Executive Summary
Why this matters: Your AI conversations may be failing before they start. Different people in your organisation mean different things when they say “AI.”
What to know: Misalignment shows up as stalled pilots, unadopted tools, and policies that arrive too late. The problem is rarely the technology.
What to do: Before your next AI discussion, clarify: What problem are we solving? Who carries risk? How will we decide?
Watch out for: Assuming everyone shares your understanding. They probably do not.
Why Most AI Conversations in Nigerian Organisations Are Misaligned
The Situation
Every organisation in Nigeria seems to be talking about AI. Board meetings. Strategy retreats. WhatsApp groups. LinkedIn feeds. The conversation is everywhere.
But here is the problem: very few organisations are actually talking about the same thing.
When a CEO mentions AI, they might be thinking about cost reduction. When the CFO hears it, they worry about budget requests they cannot evaluate. When the CTO speaks up, they are thinking about infrastructure and integration. When middle managers listen, they hear a threat to their relevance.
Everyone nods. Everyone agrees AI is important. And everyone leaves the room with completely different assumptions about what happens next.
This is the misalignment problem. It is not a technology problem. It is a communication problem that technology makes worse.

What this means for leaders
Misalignment does not announce itself. It hides behind enthusiasm and consensus. Everyone seems to agree, so the project moves forward. Then reality arrives.
The signs are familiar to anyone who has watched an AI initiative stall:
Pilots that never scale. A team runs a successful experiment. Leadership celebrates. Then nothing happens. The pilot sits in a folder somewhere, never integrated into actual operations. Why? Because the pilot answered a question nobody in leadership was actually asking.
Tools that never get adopted. The organisation purchases an AI solution. Training sessions are scheduled. Emails are sent. Six months later, usage is minimal. The tool works fine. But it solves a problem that was not a priority for the people expected to use it.
Policies that arrive after decisions. Legal and compliance draft an AI policy. By the time it is approved, three departments have already deployed tools, shared data externally, and created precedents that the policy now has to accommodate rather than guide.
In each case, the technology performed as expected. The failure was upstream. People were not aligned on what problem AI was meant to solve, who would be responsible when things went wrong, or how decisions should be made in a space where capabilities change faster than governance.
Why this happens
AI is not like other technology decisions. When you buy accounting software, everyone understands what it does. When you implement a CRM, the use case is clear. AI is different because it is a capability, not a product.
Saying “we need to adopt AI” is like saying “we need to adopt electricity.” It sounds meaningful but tells you nothing about what you will actually do with it.

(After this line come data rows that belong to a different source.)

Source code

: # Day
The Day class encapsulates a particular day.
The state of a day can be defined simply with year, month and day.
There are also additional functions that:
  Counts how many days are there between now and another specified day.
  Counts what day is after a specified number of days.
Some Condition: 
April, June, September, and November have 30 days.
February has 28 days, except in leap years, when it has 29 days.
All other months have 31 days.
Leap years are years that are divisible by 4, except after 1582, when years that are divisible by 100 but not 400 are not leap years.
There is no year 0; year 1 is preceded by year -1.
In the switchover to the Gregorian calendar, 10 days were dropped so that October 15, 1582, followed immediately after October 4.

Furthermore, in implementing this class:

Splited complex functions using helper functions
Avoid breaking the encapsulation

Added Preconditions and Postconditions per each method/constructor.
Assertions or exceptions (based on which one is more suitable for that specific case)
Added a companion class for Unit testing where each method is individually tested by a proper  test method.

This ambiguity creates space for projection. Each stakeholder fills the gap with their own assumptions, hopes, and fears. The CEO imagines transformation. The operations head imagines efficiency. The HR director imagines headcount reduction. The junior analyst imagines job security threats.
All of these interpretations can be true simultaneously. That is the problem. Without explicit alignment, everyone is working toward a different destination while appearing to move together.
Practical takeaway
Before your next AI discussion, pause and align on three questions:
- What specific problem are we trying to solve? Not “adopt AI” but “reduce customer response time by 40%” or “automate invoice processing.” If you cannot name the problem in plain language, you are not ready to discuss solutions..
- Who carries risk when something goes wrong? AI systems make mistakes. When they do, who is accountable? If the answer is unclear, you have a governance gap that will become a crisis later.
- How will we decide to stop? Every pilot should have exit criteria. What would failure look like? What would make us pull the plug? If you cannot answer this, you are not running an experiment. You are making an open-ended commitment.
These questions are uncomfortable. They slow things down. That is the point. Alignment takes time upfront but saves months of wasted effort downstream.
Risks or limitations
Alignment is necessary but not sufficient. You can have perfect clarity on the problem and still fail at execution. But without alignment, execution is almost guaranteed to drift.
There is also a risk of over-engineering alignment. If every AI conversation requires a formal alignment process, nothing will ever move. The goal is appropriate alignment — enough shared understanding to proceed without constant renegotiation, but not so much process that momentum dies.
The organisations that get this right treat alignment as ongoing, not one-time. They revisit the questions as context changes. They expect misalignment to resurface and address it when it does.
This is the work before the work. It is less exciting than deploying tools. But it is where most AI initiatives succeed or fail.